Her şeyden o sorumlu
Ali Dürüst’ün beyin olarak her şeyden sorumlu ve altında birçok kontrol mekanizması bulunacak. Sık sık Abdurrahim Bey’in de gitmesine gerek yok. Merkezden bu işler yapılır. Abdurrahim Bey’in çalışma ofisi de oraya yakın olacağı için muhtemelen Florya’da bol vakit geçirecektir. Futbolcuların da Abdurrahim Bey’i çok sevdiğini biliyorum. İki yöneticimizin de başarılı olacağını tahmin ediyorum.
Bağlı olmak yok
Direkt bana bağlı olarak değil, Ali Dürüst bir anonim şirketin yönetim kurulunda olacak. Ben prensip olarak ‘bağlı olmak’ kelimesini sevmiyorum. Ali Dürüst ile bir problemim olursa zaten gelir bana söyler ve ortadaki sorunları çözmeye çalışırız.
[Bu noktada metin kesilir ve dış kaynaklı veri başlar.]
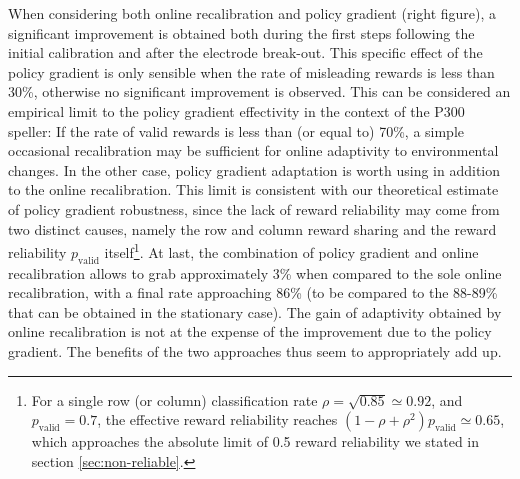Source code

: \documentclass[conference]{IEEEtran}
\begin{document}
When considering both online recalibration and policy gradient (right figure), a significant improvement is obtained both during the first steps 
following the initial calibration and after the electrode break-out.
This specific effect of the policy gradient is only sensible when the rate of misleading rewards is less than 30\%, otherwise no 
significant improvement is observed.
This can be considered an empirical limit to the policy gradient effectivity in the context of the
P300 speller: If the rate of valid rewards is
less than (or equal to) 70\%, a simple occasional recalibration may be sufficient for online adaptivity to environmental
changes. In the other case,  policy gradient adaptation is worth using in addition to the online recalibration.
This limit is consistent with our theoretical estimate of policy gradient robustness, since the lack of reward reliability may come from 
two distinct causes, namely the 
row and column reward sharing and the reward reliability $p_\text{valid}$ itself\footnote{
For a single row (or column) classification rate $\rho = \sqrt{0.85} \simeq 0.92$, and $p_\text{valid} = 0.7$, 
the effective reward reliability reaches
$(1-\rho+\rho^2) p_\text{valid}\simeq 0.65$, 
which approaches the absolute limit of 0.5 reward reliability we 
stated in section \ref{sec:non-reliable}.
}. 
At last, the combination of policy gradient and online recalibration allows to grab approximately 3\% 
when compared to the sole online recalibration, with a final rate approaching 86\% (to be compared to the 88-89\% 
that can be obtained in the stationary case).
The gain of adaptivity obtained by online recalibration is not at the expense of the improvement
due to the policy gradient. The benefits of the two approaches thus seem to appropriately add up.


\end{document}
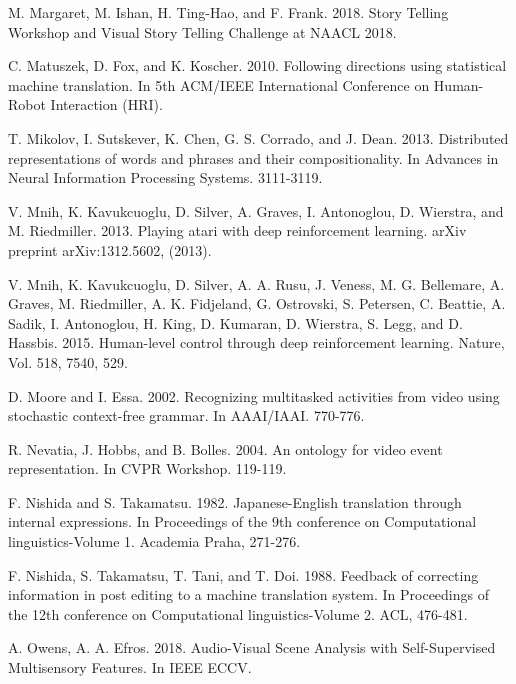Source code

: \documentclass[10pt,journal,compsoc]{IEEEtran}
\begin{document}
\begin{thebibliography}{1}
M. Margaret, M. Ishan, H. Ting-Hao, and F. Frank. 2018. Story Telling Workshop and Visual Story Telling Challenge at NAACL 2018.

C. Matuszek, D. Fox, and K. Koscher. 2010. Following directions using statistical machine translation. In 5th ACM/IEEE International Conference on Human-Robot Interaction (HRI).

T. Mikolov, I. Sutskever, K. Chen, G. S. Corrado, and J. Dean. 2013. Distributed representations of words and phrases and their compositionality. In Advances in Neural Information Processing Systems. 3111-3119.

V. Mnih, K. Kavukcuoglu, D. Silver, A. Graves, I. Antonoglou, D. Wierstra, and M. Riedmiller. 2013. Playing atari with deep reinforcement learning. arXiv preprint arXiv:1312.5602, (2013).

V. Mnih, K. Kavukcuoglu, D. Silver, A. A. Rusu, J. Veness, M. G. Bellemare, A. Graves, M. Riedmiller, A. K. Fidjeland, G. Ostrovski, S. Petersen, C. Beattie, A. Sadik, I. Antonoglou, H. King, D. Kumaran, D. Wierstra, S. Legg, and D. Hassbis. 2015. Human-level control through deep reinforcement learning. Nature, Vol. 518, 7540, 529.

D. Moore and I. Essa. 2002. Recognizing multitasked activities from video using stochastic context-free grammar. In AAAI/IAAI. 770-776.


R. Nevatia, J. Hobbs, and B. Bolles. 2004. An ontology for video event representation. In CVPR Workshop. 119-119.

F. Nishida and S. Takamatsu. 1982. Japanese-English translation through internal expressions. In Proceedings of the 9th conference on Computational linguistics-Volume 1. Academia Praha, 271-276.

F. Nishida, S. Takamatsu, T. Tani, and T. Doi. 1988. Feedback of correcting information in post editing to a machine translation system. In Proceedings of the 12th conference on Computational linguistics-Volume 2. ACL, 476-481.

A. Owens, A. A. Efros. 2018. Audio-Visual Scene Analysis with Self-Supervised Multisensory Features. In IEEE ECCV.


\end{thebibliography}
\end{document}

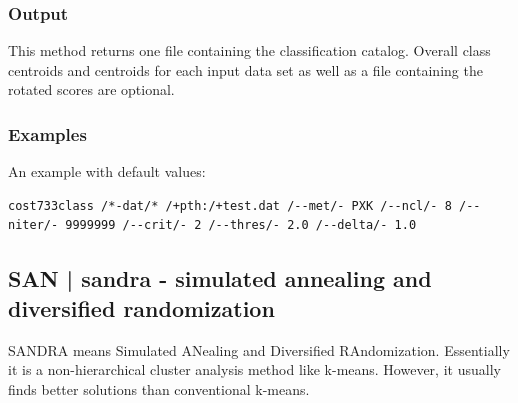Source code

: \documentclass[12pt, oneside, a4paper, headsepline, plainheadsepline]{scrbook}
\begin{document}
\subsubsection*{Output}
This method returns one file containing the classification catalog. 
Overall class centroids and centroids for each input data set as well as a file containing the rotated scores are optional.

\subsubsection*{Examples}
An example with default values:
\begin{lstlisting}
cost733class /*-dat/* /+pth:/+test.dat /--met/- PXK /--ncl/- 8 /--niter/- 9999999 /--crit/- 2 /--thres/- 2.0 /--delta/- 1.0
\end{lstlisting}
\subsection{SAN | sandra - simulated annealing and diversified randomization}
SANDRA means Simulated ANealing and Diversified RAndomization. Essentially it is a non-hierarchical cluster
analysis method like k-means. However, it usually finds better solutions than conventional k-means. 
\end{document}
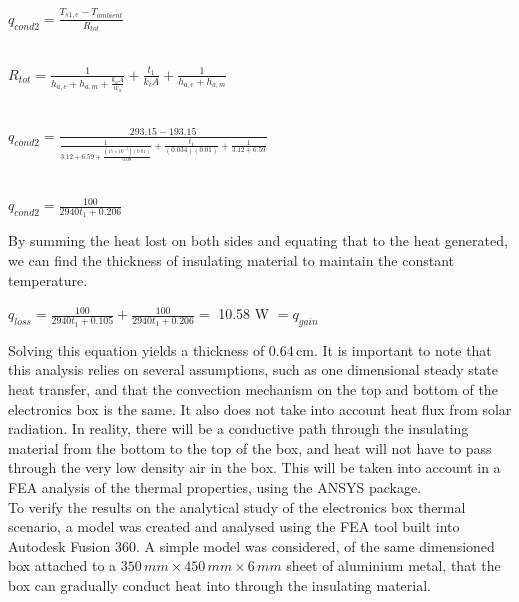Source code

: \begin{center}
 $q_{cond2} = \frac{T_{s1,e}-T_{ambient}}{R_{tot}} $\\
 
 \ 
 
 $R_{tot} = \frac{1}{h_{a,e}+h_{a,m}+\frac{k_{a}A}{w_{a}}} + \frac{t_{1}}{k_{i}A} + \frac{1}{h_{a,e}+h_{a,m}}  $\\
 
 \
 \ 
 
 $q_{cond2} = \frac{293.15 - 193.15}{\frac{1}{3.12+6.59+\frac{(15\times10^{-3})(0.01)}{0.08}} + \frac{t_{1}}{(0.034)(0.01)} + \frac{1}{3.12+6.59}} $\\
 
 \  
 \ 
 
 $q_{cond2} = \frac{100}{2940t_{1}+0.206} $\\
 
\end{center}

By summing the heat lost on both sides and equating that to the heat generated, we can find the thickness of insulating material to maintain the constant temperature. \\

\begin{center}
 $q_{loss} = \frac{100}{2940t_{1}+0.105} + \frac{100}{2940t_{1}+0.206} =$ 
10.58 W
$= q_{gain} $\\
\end{center}

Solving this equation yields a thickness of 0.64\,cm. It is important to note that this analysis relies on several assumptions, such as one dimensional steady state heat transfer, and that the convection mechanism on the top and bottom of the electronics box is the same. It also does not take into account heat flux from solar radiation. In reality, there will be a conductive path through the insulating material from the bottom to the top of the box, and heat will not have to pass through the very low density air in the box. This will be taken into account in a FEA analysis of the thermal properties, using the ANSYS package. \\

To verify the results on the analytical study of the electronics box thermal scenario, a model was created and analysed using the FEA tool built into Autodesk Fusion 360. A simple model was considered, of the same dimensioned box attached to a $350 \,mm \times 450\,mm \times 6\,mm$ sheet of aluminium metal, that the box can gradually conduct heat into through the insulating material. \\

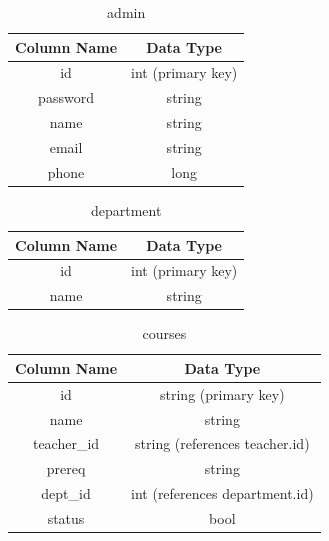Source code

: \documentclass[12pt, a4paper]{article}
\begin{document}
\vspace*{6em}

\begin{table}[H]
	\begin{center}
	\begin{tabular}{c|c}
	\textbf{Column Name} & \textbf{Data Type} \\
	\hline
	id & int (primary key) \\
	password & string \\
	name & string \\
	email & string \\
	phone & long \\
	\end{tabular}
	\end{center}
	\caption{admin}
\end{table}

\begin{table}[H]
	\begin{center}
	\begin{tabular}{c|c}
	\textbf{Column Name} & \textbf{Data Type} \\
	\hline
	id & int (primary key) \\
	name & string \\
	\end{tabular}
	\end{center}
	\caption{department}
\end{table}

\newpage

\begin{table}[H]
	\begin{center}
	\begin{tabular}{c|c}
	\textbf{Column Name} & \textbf{Data Type} \\
	\hline
	id & string (primary key) \\
	name & string \\
	teacher\_id & string (references teacher.id) \\
	prereq & string \\
	dept\_id & int (references department.id) \\
	status & bool
	\end{tabular}
	\end{center}
	\caption{courses}
\end{table}
\end{document}
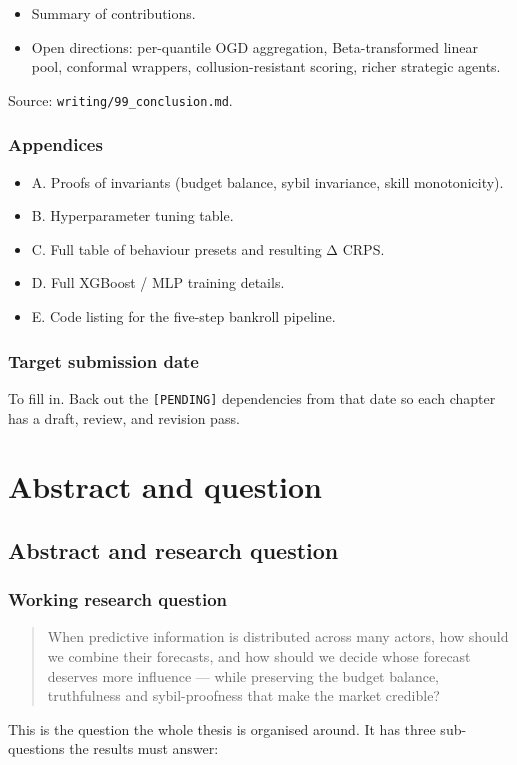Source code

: \documentclass[11pt,a4paper,openany]{report}
\begin{document}
\begin{itemize}
  \item Summary of contributions.
  \item Open directions: per-quantile OGD aggregation, Beta-transformed linear
    pool, conformal wrappers, collusion-resistant scoring, richer strategic
    agents.
\end{itemize}

Source: \texttt{writing/99\_conclusion.md}.

\section{Appendices}

\begin{itemize}
  \item A. Proofs of invariants (budget balance, sybil invariance, skill
    monotonicity).
  \item B. Hyperparameter tuning table.
  \item C. Full table of behaviour presets and resulting Δ CRPS.
  \item D. Full XGBoost / MLP training details.
  \item E. Code listing for the five-step bankroll pipeline.
\end{itemize}

\section{Target submission date}

To fill in. Back out the \texttt{[PENDING]} dependencies from that date so each
chapter has a draft, review, and revision pass.

\part*{Abstract and question}
\chapter{Abstract and research question}

\section{Working research question}

\begin{quote}
When predictive information is distributed across many actors, how should
we combine their forecasts, and how should we decide whose forecast
deserves more influence — while preserving the budget balance,
truthfulness and sybil-proofness that make the market credible?

\end{quote}
This is the question the whole thesis is organised around. It has three
sub-questions the results must answer:
\end{document}
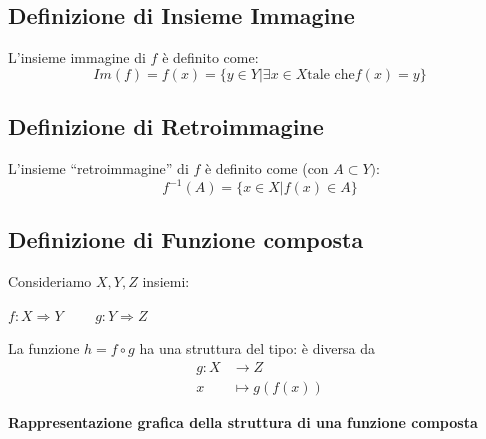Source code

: \documentclass{article}
\theoremstyle{definition}
\newcommand{\virgolette}[1]{``#1''}
\begin{document}
\subsection{Definizione di Insieme Immagine}
L'insieme immagine di $f$ è definito come:
\begin{equation}
    Im(f)=f(x)=\{y \in Y | \exists x \in X \mbox{tale che} f(x)=y\}
\end{equation}

\subsection{Definizione di Retroimmagine}
L'insieme \virgolette{retroimmagine} di $f$ è definito come (con $A \subset Y)$:
\begin{equation}
    f^{-1}(A)=\{x \in X | f(x) \in A\}
\end{equation}

\newpage
\subsection{Definizione di Funzione composta}
Consideriamo $X,Y,Z$ insiemi:
\\
\begin{center}
    $f: X \Rightarrow Y \,\,\,\,\,\,\,\,\,\,\,\,\,\, g: Y \Rightarrow Z$
\end{center}
La funzione $h=f \circ g$ ha una struttura del tipo:
 è diversa da \begin{align*}
g \colon X &\to Z \\
x &\mapsto g(f(x))
\end{align*}

\begin{center}
    \textbf{Rappresentazione grafica della struttura di una funzione composta}

    \vspace{1cm} %

\end{center}
\end{document}
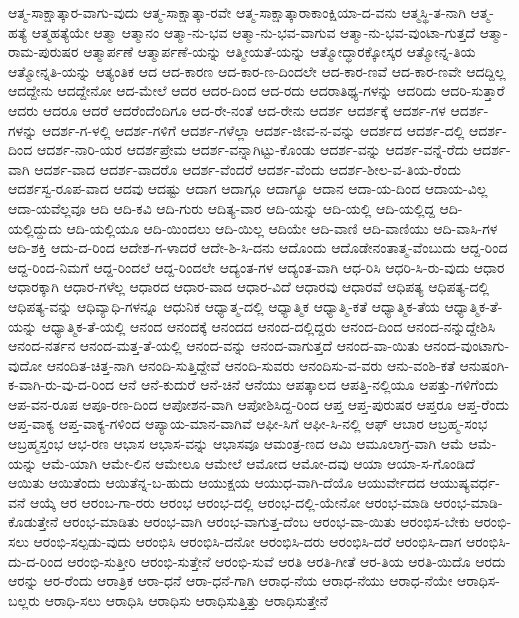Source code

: ಆತ್ಮ-ಸಾಕ್ಷಾತ್ಕಾರ-ವಾಗು-ವುದು
ಆತ್ಮ-ಸಾಕ್ಷಾತ್ಕಾ-ರವೇ
ಆತ್ಮ-ಸಾಕ್ಷಾತ್ಕಾರಾಕಾಂಕ್ಷಿಯಾ-ದ-ವನು
ಆತ್ಮಸ್ಥಿ-ತ-ನಾಗಿ
ಆತ್ಮ-ಹತ್ಯೆ
ಆತ್ಮಹತ್ಯೆಯೇ
ಆತ್ಮಾ
ಆತ್ಮಾನಂ
ಆತ್ಮಾ-ನು-ಭವ
ಆತ್ಮಾ-ನು-ಭವ-ವಾಗುವ
ಆತ್ಮಾ-ನು-ಭವ-ವುಂಟಾ-ಗುತ್ತದೆ
ಆತ್ಮಾ-ರಾಮ-ಪುರುಷರ
ಆತ್ಮಾರ್ಪಣೆ
ಆತ್ಮಾರ್ಪಣೆ-ಯನ್ನು
ಆತ್ಮೀಯತೆ-ಯನ್ನು
ಆತ್ಮೋದ್ಧಾರಕ್ಕೋಸ್ಕರ
ಆತ್ಮೋನ್ನ-ತಿಯ
ಆತ್ಮೋನ್ನತಿ-ಯನ್ನು
ಆತ್ಯಂತಿಕ
ಆದ
ಆದ-ಕಾರಣ
ಆದ-ಕಾರ-ಣ-ದಿಂದಲೇ
ಆದ-ಕಾರ-ಣವೆ
ಆದ-ಕಾರ-ಣವೇ
ಆದದ್ದಿಲ್ಲ
ಆದದ್ದೇನು
ಆದದ್ದೇನೋ
ಆದ-ಮೇಲೆ
ಆದರ
ಆದರ-ದಿಂದ
ಆದ-ರದು
ಆದರಾತಿಥ್ಯ-ಗಳನ್ನು
ಆದರಿದು
ಆದರಿ-ಸುತ್ತಾರೆ
ಆದರು
ಆದರೂ
ಆದರೆ
ಆದರೆಂದೆಂದಿಗೂ
ಆದ-ರೇ-ನಂತೆ
ಆದ-ರೇನು
ಆದರ್ಶ
ಆದರ್ಶಕ್ಕೆ
ಆದರ್ಶ-ಗಳ
ಆದರ್ಶ-ಗಳನ್ನು
ಆದರ್ಶ-ಗ-ಳಲ್ಲಿ
ಆದರ್ಶ-ಗಳಿಗೆ
ಆದರ್ಶ-ಗಳೆಲ್ಲಾ
ಆದರ್ಶ-ಜೀವ-ನ-ವನ್ನು
ಆದರ್ಶದ
ಆದರ್ಶ-ದಲ್ಲಿ
ಆದರ್ಶ-ದಿಂದ
ಆದರ್ಶ-ನಾರಿ-ಯರ
ಆದರ್ಶಪ್ರೇಮ
ಆದರ್ಶ-ವನ್ನಾಗಿಟ್ಟು-ಕೊಂಡು
ಆದರ್ಶ-ವನ್ನು
ಆದರ್ಶ-ವನ್ನೆ-ರೆದು
ಆದರ್ಶ-ವಾಗಿ
ಆದರ್ಶ-ವಾದ
ಆದರ್ಶ-ವಾದರೊ
ಆದರ್ಶ-ವೆಂದರೆ
ಆದರ್ಶ-ವೆಂದು
ಆದರ್ಶ-ಶೀಲ-ವ-ತಿಯ-ರೆಂದು
ಆದರ್ಶಸ್ವ-ರೂಪ-ವಾದ
ಆದವು
ಆದಷ್ಟು
ಆದಾಗ
ಆದಾಗ್ಗೂ
ಆದಾಗ್ಯೂ
ಆದಾನ
ಆದಾ-ಯ-ದಿಂದ
ಆದಾಯ-ವಿಲ್ಲ
ಆದಾ-ಯವೆಲ್ಲವೂ
ಆದಿ
ಆದಿ-ಕವಿ
ಆದಿ-ಗುರು
ಆದಿತ್ಯ-ವಾರ
ಆದಿ-ಯನ್ನು
ಆದಿ-ಯಲ್ಲಿ
ಆದಿ-ಯಲ್ಲಿದ್ದ
ಆದಿ-ಯಲ್ಲಿದ್ದುದು
ಆದಿ-ಯಲ್ಲಿಯೂ
ಆದಿ-ಯಿಂದಲು
ಆದಿ-ಯಿಲ್ಲ
ಆದಿಯೇ
ಆದಿ-ವಾಣಿ
ಆದಿ-ವಾಣಿಯು
ಆದಿ-ವಾಸಿ-ಗಳ
ಆದಿ-ಶಕ್ತಿ
ಆದು-ದ-ರಿಂದ
ಆದೇಶ-ಗ-ಳಾದರೆ
ಆದೇ-ಶಿ-ಸಿ-ದನು
ಆದೊಂದು
ಆದೊಡೇನಂತಾತ್ಮ-ವೆಂಬುದು
ಆದ್ದ-ರಿಂದ
ಆದ್ದ-ರಿಂದ-ನಿಮಗೆ
ಆದ್ದ-ರಿಂದಲೆ
ಆದ್ದ-ರಿಂದಲೇ
ಆದ್ಯಂತ-ಗಳ
ಆದ್ಯಂತ-ವಾಗಿ
ಆಧ-ರಿಸಿ
ಆಧರಿ-ಸಿ-ರು-ವುದು
ಆಧಾರ
ಆಧಾರಕ್ಕಾಗಿ
ಆಧಾರ-ಗಳೆಲ್ಲ
ಆಧಾರದ
ಆಧಾರ-ವಾದ
ಆಧಾರ-ವಿದೆ
ಆಧಾರವು
ಆಧಾರವೆ
ಆಧಿಪತ್ಯ
ಆಧಿಪತ್ಯ-ದಲ್ಲಿ
ಆಧಿಪತ್ಯ-ವನ್ನು
ಆಧಿವ್ಯಾಧಿ-ಗಳನ್ನೂ
ಆಧುನಿಕ
ಆಧ್ಯಾತ್ಮ-ದಲ್ಲಿ
ಆಧ್ಯಾತ್ಮಿಕ
ಆಧ್ಯಾತ್ಮಿ-ಕತೆ
ಆಧ್ಯಾತ್ಮಿಕ-ತೆಯ
ಆಧ್ಯಾತ್ಮಿಕ-ತೆ-ಯನ್ನು
ಆಧ್ಯಾತ್ಮಿಕ-ತೆ-ಯಲ್ಲಿ
ಆನಂದ
ಆನಂದಕ್ಕೆ
ಆನಂದದ
ಆನಂದ-ದಲ್ಲಿದ್ದರು
ಆನಂದ-ದಿಂದ
ಆನಂದ-ನನ್ನುದ್ದೇಶಿಸಿ
ಆನಂದ-ನರ್ತನ
ಆನಂದ-ಮತ್ತ-ತೆ-ಯಲ್ಲಿ
ಆನಂದ-ವನ್ನು
ಆನಂದ-ವಾಗುತ್ತದೆ
ಆನಂದ-ವಾ-ಯಿತು
ಆನಂದ-ವುಂಟಾಗು-ವುದೋ
ಆನಂದಿತ-ಚಿತ್ತ-ನಾಗಿ
ಆನಂದಿ-ಸುತ್ತಿದ್ದೇವೆ
ಆನಂದಿ-ಸುವರು
ಆನಂದಿಸು-ವ-ವರು
ಆನು-ವಂಶಿ-ಕತೆ
ಆನುಷಂಗಿ-ಕ-ವಾಗಿ-ರು-ವು-ದ-ರಿಂದ
ಆನೆ
ಆನೆ-ಕುದುರೆ
ಆನೆ-ಚಿನೆ
ಆನೆಯು
ಆಪತ್ಕಾಲದ
ಆಪತ್ತಿ-ನಲ್ಲಿಯೂ
ಆಪತ್ತು-ಗಳಿಗೆಂದು
ಆಪ-ವನ-ರೂಪ
ಆಪೂ-ರಣ-ದಿಂದ
ಆಪೋಶನ-ವಾಗಿ
ಆಪೋಶಿಸಿದ್ದ-ರಿಂದ
ಆಪ್ತ
ಆಪ್ತ-ಪುರುಷರ
ಆಪ್ತರೂ
ಆಪ್ತ-ರೆಂದು
ಆಪ್ತ-ವಾಕ್ಯ
ಆಪ್ತ-ವಾಕ್ಯ-ಗಳಿಂದ
ಆಪ್ಯಾಯ-ಮಾನ-ವಾಗಿವೆ
ಆಫೀ-ಸಿಗೆ
ಆಫೀ-ಸಿ-ನಲ್ಲಿ
ಆಫ್
ಆಬಾರ
ಆಬ್ರಹ್ಮ-ಸಂಭ
ಆಬ್ರಹ್ಮಸ್ತಂಭ
ಆಭ-ರಣ
ಆಭಾಸ
ಆಭಾಸ-ವನ್ನು
ಆಭಾಸವೂ
ಆಮಂತ್ರ-ಣದ
ಆಮಿ
ಆಮೂಲಾಗ್ರ-ವಾಗಿ
ಆಮೆ
ಆಮೆ-ಯನ್ನು
ಆಮೆ-ಯಾಗಿ
ಆಮೇ-ಲಿನ
ಆಮೇಲೂ
ಆಮೇಲೆ
ಆಮೋದ
ಆಮೋ-ದವು
ಆಯಾ
ಆಯಾ-ಸ-ಗೊಂಡಿದೆ
ಆಯಿತು
ಆಯಿತೆಂದು
ಆಯಿತೆನ್ನ-ಬ-ಹುದು
ಆಯುಕ್ಷಯ
ಆಯುಧ-ವಾಗಿ-ದೆಯೊ
ಆಯುರ್ವೇದದ
ಆಯುಷ್ಯವರ್ಧ-ವನೆ
ಆಯ್ಕೆ
ಆರ
ಆರಂಬ-ಗಾ-ರರು
ಆರಂಭ
ಆರಂಭ-ದಲ್ಲಿ
ಆರಂಭ-ದಲ್ಲಿ-ಯೇನೋ
ಆರಂಭ-ಮಾಡಿ
ಆರಂಭ-ಮಾಡಿ-ಕೊಡುತ್ತೇನೆ
ಆರಂಭ-ಮಾಡಿತು
ಆರಂಭ-ವಾಗಿ
ಆರಂಭ-ವಾಗುತ್ತ-ದೆಂಬ
ಆರಂಭ-ವಾ-ಯಿತು
ಆರಂಭಿಸ-ಬೇಕು
ಆರಂಭಿ-ಸಲು
ಆರಂಭಿ-ಸಲ್ಪಡು-ವುದು
ಆರಂಭಿಸಿ
ಆರಂಭಿಸಿ-ದನೋ
ಆರಂಭಿಸಿ-ದರು
ಆರಂಭಿಸಿ-ದರೆ
ಆರಂಭಿಸಿ-ದಾಗ
ಆರಂಭಿಸಿ-ದು-ದ-ರಿಂದ
ಆರಂಭಿ-ಸುತ್ತೀರಿ
ಆರಂಭಿ-ಸುತ್ತೇನೆ
ಆರಂಭಿ-ಸುವೆ
ಆರತಿ
ಆರತಿ-ಗೀತೆ
ಆರ-ತಿಯ
ಆರತಿ-ಯಿದೊ
ಆರದು
ಆರನ್ನು
ಆರ-ರೆಂದು
ಆರಾತ್ರಿಕ
ಆರಾ-ಧನೆ
ಆರಾ-ಧನೆ-ಗಾಗಿ
ಆರಾಧ-ನೆಯ
ಆರಾಧ-ನೆಯು
ಆರಾಧ-ನೆಯೇ
ಆರಾಧಿಸ-ಬಲ್ಲರು
ಆರಾಧಿ-ಸಲು
ಆರಾಧಿಸಿ
ಆರಾಧಿಸು
ಆರಾಧಿಸುತ್ತಿತ್ತು
ಆರಾಧಿಸುತ್ತೇನೆ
Ama ‘bağlılık’ kelimesi benim lugatımda yok. Ben Sportif A.Ş.’nin başında olacağım ve yukarıdan işlerin üzerinde bir kontrolüm olacak.
Derslerimi bırakamam
Esasen 24 saat ayırmak lazım. Ama derslerim var onları bırakamam. Pazartesi full, salı günü öğleden sonra, perşembe de 17.00’den sonra derslerim var. Bir kere onları aksatmayacağım. Çok şanslıyım ki çalışma ofisimle, stat çok yakın. Trafik yoksa 3 dakika, varsa da 10 dakikada ulaşabilirim. Bu durum benim için avantaj. Her iki yere de muhtelif saatler içinde gidebilirim. O bakımdan asıl yerim kulüp olacak fakat diğer işlerimi de çalışma ofisimde yürüteceğim.
Passolig işi şüpheli
Kombinem var ama Passolig’im yok. Çünkü sevmiyorum Passolig’i. Birileri bir mesaj vermek istiyor. Böyle bir uygulamaya gerek yok.
Kombine kartım var. Fakat Passolig’im yok. Çünkü sevmiyorum Passolig’i. Birileri bir mesaj vermek istiyor. Böyle bir uygulamaya gerek yok. Geçen gün bir tanıdığım Osmanlıspor’un maçı varmış. Boş vakti de varmış. ‘Stadın içinde 10 kişi vardı. İçeri girmek istedim fakat Passolig’im olmadığı için beni almadılar’ dedi. Kaldı ki çıkan kanunda Passolig yok. Sadece e-bilet var. Benim 5 kişilik locam var. Biz 3 kişiyiz kalan 2 yere de genelde dostlarımızı, sevdiklerimizi çağırırız. Yurt dışında yaşayan arkadaşlarımız telefon eder, bu hafta maça geliyoruz diye. Biz de hep beraber gideriz. Şimdi onlar gelemiyor.
Tribün kültürünü yok ettiler
Yok efendim çok kolaymış da internetten girecekmişsin de, pasaport numarasını da verecekmişsin de aslında kolay falan değil. Ben baloya gittiğimde Passolig ile mi gidiyorum? Tiyatroya gittiğimde tiyatrolig ile mi gidiyorum? Uygulamayı getirene sormak lazım. Ben getirmedim. Ama tribün kültürünü yok ettiği bir gerçek.
Börek de yerim beyaz sıvı da içerim
Sigara böreği de yiyeceğim. Beyaz sıvıdan da içeceğim. Hayatımın geri kalanına devam edeceğim. Bunca sene bunu yapmışım. Yaptığım şeylerden neden vazgeçeyim? Cemiyet bizim evimiz. Benim evim. Herkes orada birbirini görüyor. Konuşuyor, dertlerini paylaşıyor. Cemiyetin olması Galatasaraylılar için büyük bir avantaj. Cemiyet, Galatasaray’ı Galatasaray yapan unsurlardan biri.